* Assignment *
Only the lines that hold the word "experiences" are wanted from this listing.

* Supplied information *
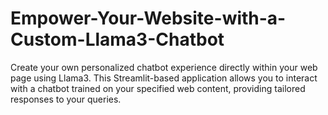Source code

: # Empower-Your-Website-with-a-Custom-Llama3-Chatbot
Create your own personalized chatbot experience directly within your web page using Llama3. This Streamlit-based application allows you to interact with a chatbot trained on your specified web content, providing tailored responses to your queries.
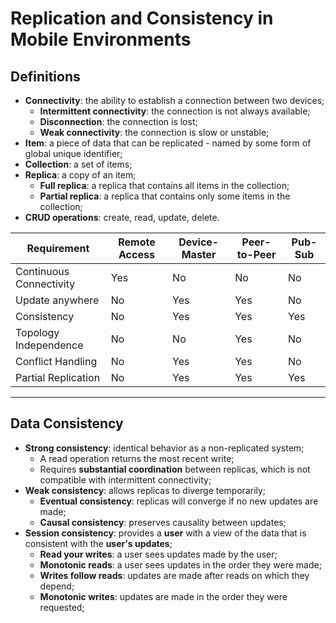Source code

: # Replication and Consistency in Mobile Environments

## Definitions

- **Connectivity**: the ability to establish a connection between two devices;
  - **Intermittent connectivity**: the connection is not always available;
  - **Disconnection**: the connection is lost;
  - **Weak connectivity**: the connection is slow or unstable;
- **Item**: a piece of data that can be replicated - named by some form of global unique identifier;
- **Collection**: a set of items;
- **Replica**: a copy of an item;
  - **Full replica**: a replica that contains all items in the collection;
  - **Partial replica**: a replica that contains only some items in the collection;
- **CRUD operations**: create, read, update, delete.

| Requirement             | **Remote Access** | **Device-Master** | **Peer-to-Peer** | **Pub-Sub** |
| ----------------------- | ----------------- | ----------------- | ---------------- | ----------- |
| Continuous Connectivity | Yes               | No                | No               | No          |
| Update anywhere         | No                | Yes               | Yes              | No          |
| Consistency             | No                | Yes               | Yes              | Yes         |
| Topology Independence   | No                | No                | Yes              | No          |
| Conflict Handling       | No                | Yes               | Yes              | No          |
| Partial Replication     | No                | Yes               | Yes              | Yes         |

---

## Data Consistency

- **Strong consistency**: identical behavior as a non-replicated system;
  - A read operation returns the most recent write;
  - Requires **substantial coordination** between replicas, which is not compatible with intermittent connectivity;
- **Weak consistency**: allows replicas to diverge temporarily;
  - **Eventual consistency**: replicas will converge if no new updates are made;
  - **Causal consistency**: preserves causality between updates;
- **Session consistency**: provides a **user** with a view of the data that is consistent with the **user's updates**;
  - **Read your writes**: a user sees updates made by the user;
  - **Monotonic reads**: a user sees updates in the order they were made;
  - **Writes follow reads**: updates are made after reads on which they depend;
  - **Monotonic writes**: updates are made in the order they were requested;
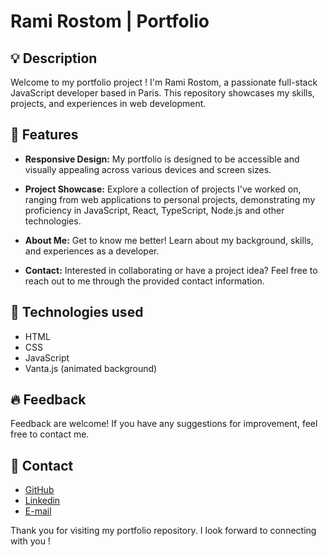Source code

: # Rami Rostom | Portfolio

## :bulb: Description

Welcome to my portfolio project ! I'm Rami Rostom, a passionate full-stack JavaScript developer based in Paris. This repository showcases my skills, projects, and experiences in web development.

## :rocket: Features

- **Responsive Design:** My portfolio is designed to be accessible and visually appealing across various devices and screen sizes.
  
- **Project Showcase:** Explore a collection of projects I've worked on, ranging from web applications to personal projects, demonstrating my proficiency in JavaScript, React, TypeScript, Node.js and other technologies.

- **About Me:** Get to know me better! Learn about my background, skills, and experiences as a developer.

- **Contact:** Interested in collaborating or have a project idea? Feel free to reach out to me through the provided contact information.

## :robot: Technologies used

- HTML
- CSS
- JavaScript
- Vanta.js (animated background)

## :fire: Feedback

Feedback are welcome! If you have any suggestions for improvement, feel free to contact me.

## :wave: Contact

- [GitHub](https://github.com/rami-rostom)
- [Linkedin](https://www.linkedin.com/in/rami-rostom)
- [E-mail](rami.rostom@proton.me)

Thank you for visiting my portfolio repository. I look forward to connecting with you !
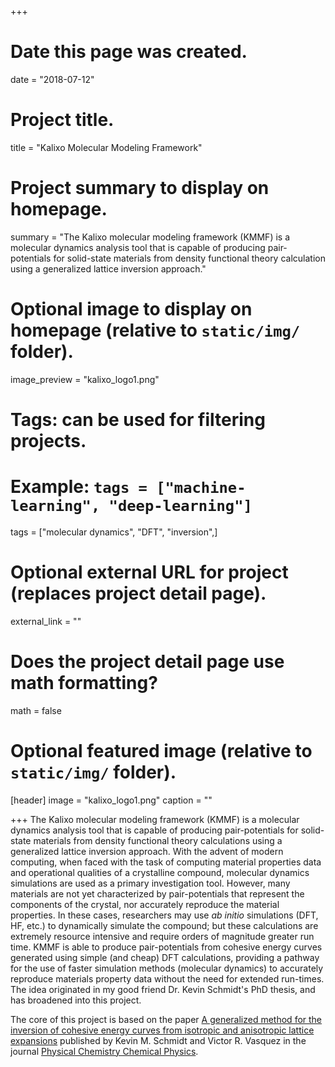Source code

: +++
# Date this page was created.
date = "2018-07-12"

# Project title.
title = "Kalixo Molecular Modeling Framework"

# Project summary to display on homepage.
summary = "The Kalixo molecular modeling framework (KMMF) is a molecular dynamics analysis tool that is capable of producing pair-potentials for solid-state materials from density functional theory calculation using a generalized lattice inversion approach."

# Optional image to display on homepage (relative to `static/img/` folder).
image_preview = "kalixo_logo1.png"

# Tags: can be used for filtering projects.
# Example: `tags = ["machine-learning", "deep-learning"]`
tags = ["molecular dynamics", "DFT", "inversion",]

# Optional external URL for project (replaces project detail page).
external_link = ""

# Does the project detail page use math formatting?
math = false

# Optional featured image (relative to `static/img/` folder).
[header]
image = "kalixo_logo1.png"
caption = ""

+++
The Kalixo molecular modeling framework (KMMF) is a molecular dynamics analysis tool that is capable of producing pair-potentials for solid-state materials from density functional theory calculations using a generalized lattice inversion approach. With the advent of modern computing, when faced with the task of computing material properties data and operational qualities of a crystalline compound, molecular dynamics simulations are used as a primary investigation tool. However, many materials are not yet characterized by pair-potentials that represent the components of the crystal, nor accurately reproduce the material properties. In these cases, researchers may use *ab initio* simulations (DFT, HF, etc.) to dynamically simulate the compound; but these calculations are extremely resource intensive and require orders of magnitude greater run time. KMMF is able to produce pair-potentials from cohesive energy curves generated using simple (and cheap) DFT calculations, providing a pathway for the use of faster simulation methods (molecular dynamics) to accurately reproduce materials property data without the need for extended run-times. The idea originated in my good friend Dr. Kevin Schmidt's PhD thesis, and has broadened into this project. 

The core of this project is based on the paper [A generalized method for the inversion of cohesive energy curves from isotropic and anisotropic lattice expansions](http://doi.org/10.1039/C5CP03792A) published by Kevin M. Schmidt and Victor R. Vasquez in the journal [Physical Chemistry Chemical Physics](http://pubs.rsc.org/en/journals/journalissues/cp).

<!-- This project is in collaboration with [Charles Coronella](http://www.unr.edu/homepage/coronell/) from [University of Nevada, Reno](http://www.unr.edu/). -->
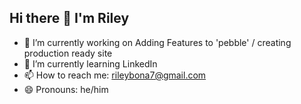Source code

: ## Hi there 👋 I'm Riley 
- 🔭 I’m currently working on Adding Features to 'pebble' / creating production ready site 
- 🌱 I’m currently learning LinkedIn
- 📫 How to reach me: rileybona7@gmail.com
- 😄 Pronouns: he/him 


<!--
**rileybona/rileybona** is a ✨ _special_ ✨ repository because its `README.md` (this file) appears on your GitHub profile.

Here are some ideas to get you started:

- 🔭 I’m currently working on ...
- 🌱 I’m currently learning ...
- 👯 I’m looking to collaborate on ...
- 🤔 I’m looking for help with ...
- 💬 Ask me about ...
- 📫 How to reach me: ...
- 😄 Pronouns: ...
- ⚡ Fun fact: ...
-->
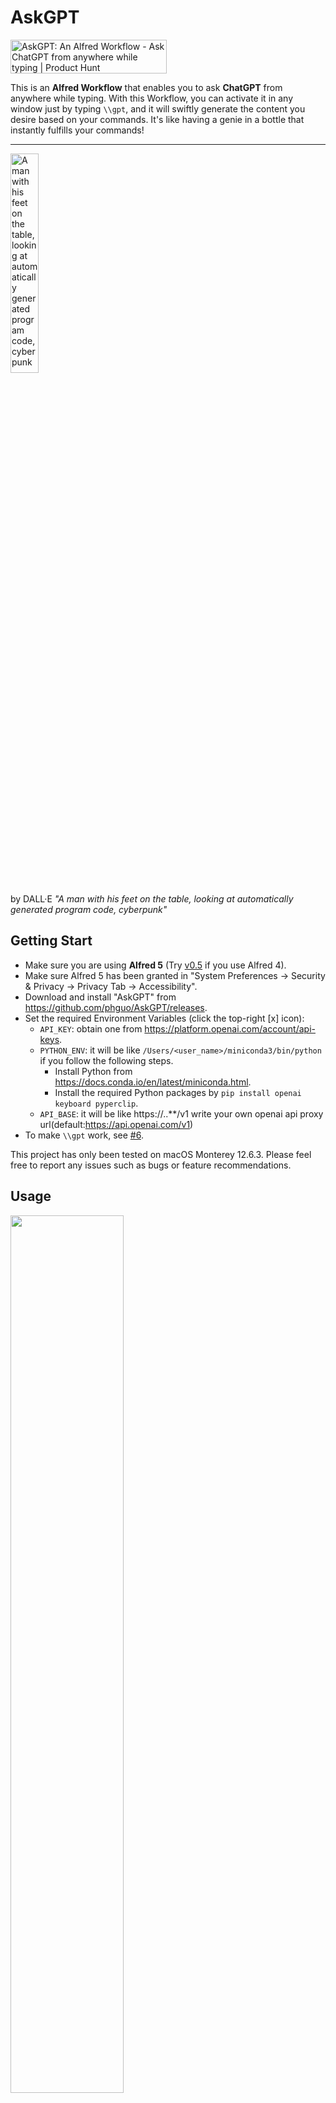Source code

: # AskGPT

<a href="https://www.producthunt.com/posts/askgpt-an-alfred-workflow?utm_source=badge-featured&utm_medium=badge&utm_souce=badge-askgpt&#0045;an&#0045;alfred&#0045;workflow" target="_blank"><img src="https://api.producthunt.com/widgets/embed-image/v1/featured.svg?post_id=385969&theme=light" alt="AskGPT&#0058;&#0032;An&#0032;Alfred&#0032;Workflow - Ask&#0032;ChatGPT&#0032;from&#0032;anywhere&#0032;while&#0032;typing | Product Hunt" style="width: 250px; height: 54px;" width="250" height="54" /></a>

This is an **Alfred Workflow** that enables you to ask **ChatGPT** from anywhere while typing. With this Workflow, you can activate it in any window just by typing `\\gpt`, and it will swiftly generate the content you desire based on your commands. It's like having a genie in a bottle that instantly fulfills your commands!

---

<img src="https://user-images.githubusercontent.com/10487750/227745921-6d163359-f660-4ec7-9856-dd67dd8a8034.png"  width="30%" height="30%" alt="A man with his feet on the table, looking at automatically generated program code, cyberpunk">

by DALL·E *"A man with his feet on the table, looking at automatically generated program code, cyberpunk"*

## Getting Start

- Make sure you are using **Alfred 5** (Try [v0.5](https://github.com/phguo/AskGPT/releases/tag/v0.5) if you use Alfred 4).
- Make sure Alfred 5 has been granted in "System Preferences -> Security & Privacy -> Privacy Tab -> Accessibility".
- Download and install "AskGPT" from https://github.com/phguo/AskGPT/releases.
- Set the required Environment Variables (click the top-right [x] icon):
  - `API_KEY`: obtain one from https://platform.openai.com/account/api-keys.
  - `PYTHON_ENV`: it will be like `/Users/<user_name>/miniconda3/bin/python` if you follow the following steps.
      - Install Python from https://docs.conda.io/en/latest/miniconda.html.
      - Install the required Python packages by `pip install openai keyboard pyperclip`.
  - `API_BASE`: it will be like https://..**/v1 write your own openai api proxy url(default:https://api.openai.com/v1)
- To make `\\gpt` work, see [#6](https://github.com/phguo/AskGPT/issues/6#issuecomment-1509431313).

This project has only been tested on macOS Monterey 12.6.3. Please feel free to report any issues such as bugs or feature recommendations.

## Usage

<img src="https://github.com/phguo/AskGPT/blob/main/video/alfred.png"  width="60%" height="60%">


You can access the Workflow by Alfred keyword `gpt` or typing `\\gpt` anywhere. The following are some use cases.

Let AskGPT write an email for you:

![email](https://github.com/phguo/AskGPT/blob/main/video/email.gif)

Let AskGPT write code for you:

![hello](https://github.com/phguo/AskGPT/blob/main/video/hello.gif)

Let AskGPT check grammar errors (from clipboard) for you:

![grammar](https://github.com/phguo/AskGPT/blob/main/video/grammar.gif)

## Changelog

[v0.6.1](https://github.com/phguo/AskGPT/releases/tag/v0.6.1) - Apr. 4, 2023
  - Fix [#5](https://github.com/phguo/AskGPT/issues/5) that are related to the roles parser.
  - Add a configuration for printing user-inputted content.

[v0.6](https://github.com/phguo/AskGPT/releases/tag/v0.6) - Apr. 2, 2023

<img src="https://raw.githubusercontent.com/phguo/AskGPT/main/video/v0.6_User_Configuration.png"  width="70%" height="70%">

  - Support context.
  - Support user defined `model` and `temprature`.
  - Support user defined `roles`.
  - Move configuration except `API_KEY` and `PYTHON_ENV` to Alfred 5's [User Configuration](https://www.alfredapp.com/help/workflows/user-configuration/) page.

[v0.5](https://github.com/phguo/AskGPT/releases/tag/v0.5) - Mar. 26, 2023
  - The first release.
  - Activate by Alfred keyword `gpt`.
  - Activete by typing `\\gpt` anywhere.
  - Access clipbord content by "`clip`".

## TODO

- [ ] Detect invalid configuration
- [ ] Automaticly update of the Workflow
- [ ] Terminate output when the window you are using is changed
- [x] **[v0.6](https://github.com/phguo/AskGPT/releases/tag/v0.6)**, Preserve context (number of problems, delay in time, manually release, suggested by [tommyxps](https://www.v2ex.com/t/927205#r_12870341))
- [x] **[v0.6](https://github.com/phguo/AskGPT/releases/tag/v0.6)**, Save customized prompt (suggested by [tommyxps at Product Hunt](https://www.producthunt.com/posts/askgpt-an-alfred-workflow?comment=2314975))

## License

This project is licensed under the MIT License, see the [LICENSE](https://github.com/phguo/AskGPT/blob/main/LICENSE) file for details.

## Acknowledgments

- This project was inspired by [AnyGPT](https://www.producthunt.com/posts/anygpt).
- The predefined role `*polish: Revise the following sentences to make them more clear, concise, and coherent.` was designed by [reycn](https://github.com/yetone/bob-plugin-openai-polisher/pull/2) for [yetone/bob-plugin-openai-polisher](https://github.com/yetone/bob-plugin-openai-polisher).

---

☕️ Consider buy me a coffee if you find it helpful: https://guoph.gumroad.com/l/askgpt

* Solved problem *
Welcome to my portfolio project ! I'm Rami Rostom, a passionate full-stack JavaScript developer based in Paris. This repository showcases my skills, projects, and experiences in web development.
- **About Me:** Get to know me better! Learn about my background, skills, and experiences as a developer.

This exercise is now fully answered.